▸ TASK DIRECTIONS:
Write out, from the entries below, exactly the lines that run between the lines holding "and seek feedback" and "reflected on screen, it’s", inclusive, and stop there.

▸ DATA:
____

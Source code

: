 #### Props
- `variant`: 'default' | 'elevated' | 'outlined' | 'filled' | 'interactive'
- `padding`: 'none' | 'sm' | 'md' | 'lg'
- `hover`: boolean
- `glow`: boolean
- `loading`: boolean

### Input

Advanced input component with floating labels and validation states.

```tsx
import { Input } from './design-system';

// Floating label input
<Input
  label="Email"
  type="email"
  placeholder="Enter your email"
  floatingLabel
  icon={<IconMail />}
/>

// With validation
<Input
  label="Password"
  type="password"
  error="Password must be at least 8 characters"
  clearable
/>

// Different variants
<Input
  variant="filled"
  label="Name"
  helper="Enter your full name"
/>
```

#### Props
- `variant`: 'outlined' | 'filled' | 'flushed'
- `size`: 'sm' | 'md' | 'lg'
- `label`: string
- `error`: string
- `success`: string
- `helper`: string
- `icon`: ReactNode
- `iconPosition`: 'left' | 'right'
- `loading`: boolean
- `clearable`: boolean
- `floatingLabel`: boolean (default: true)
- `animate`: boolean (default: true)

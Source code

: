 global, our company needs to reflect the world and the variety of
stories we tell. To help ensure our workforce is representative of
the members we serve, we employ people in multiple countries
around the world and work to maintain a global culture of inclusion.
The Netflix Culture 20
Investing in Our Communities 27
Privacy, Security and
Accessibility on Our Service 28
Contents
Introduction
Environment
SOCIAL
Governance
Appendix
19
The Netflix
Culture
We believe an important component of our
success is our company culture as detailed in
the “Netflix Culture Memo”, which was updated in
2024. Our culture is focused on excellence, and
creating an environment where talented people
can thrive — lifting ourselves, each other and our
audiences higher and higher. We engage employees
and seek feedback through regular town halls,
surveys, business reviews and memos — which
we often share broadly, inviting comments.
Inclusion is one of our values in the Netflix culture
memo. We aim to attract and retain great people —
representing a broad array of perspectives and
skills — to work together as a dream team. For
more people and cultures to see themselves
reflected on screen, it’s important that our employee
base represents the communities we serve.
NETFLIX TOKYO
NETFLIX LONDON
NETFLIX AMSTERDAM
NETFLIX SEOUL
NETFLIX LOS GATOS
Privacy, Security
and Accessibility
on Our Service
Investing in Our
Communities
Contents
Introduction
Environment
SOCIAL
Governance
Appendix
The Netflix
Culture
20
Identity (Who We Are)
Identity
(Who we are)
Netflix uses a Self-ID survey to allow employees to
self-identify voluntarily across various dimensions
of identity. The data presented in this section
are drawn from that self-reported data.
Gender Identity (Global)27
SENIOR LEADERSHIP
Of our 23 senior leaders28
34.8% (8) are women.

____

▸ RESPONSE TO THIS TASK:
and seek feedback through regular town halls,
surveys, business reviews and memos — which
we often share broadly, inviting comments.
Inclusion is one of our values in the Netflix culture
memo. We aim to attract and retain great people —
representing a broad array of perspectives and
skills — to work together as a dream team. For
more people and cultures to see themselves
reflected on screen, it’s important that our employee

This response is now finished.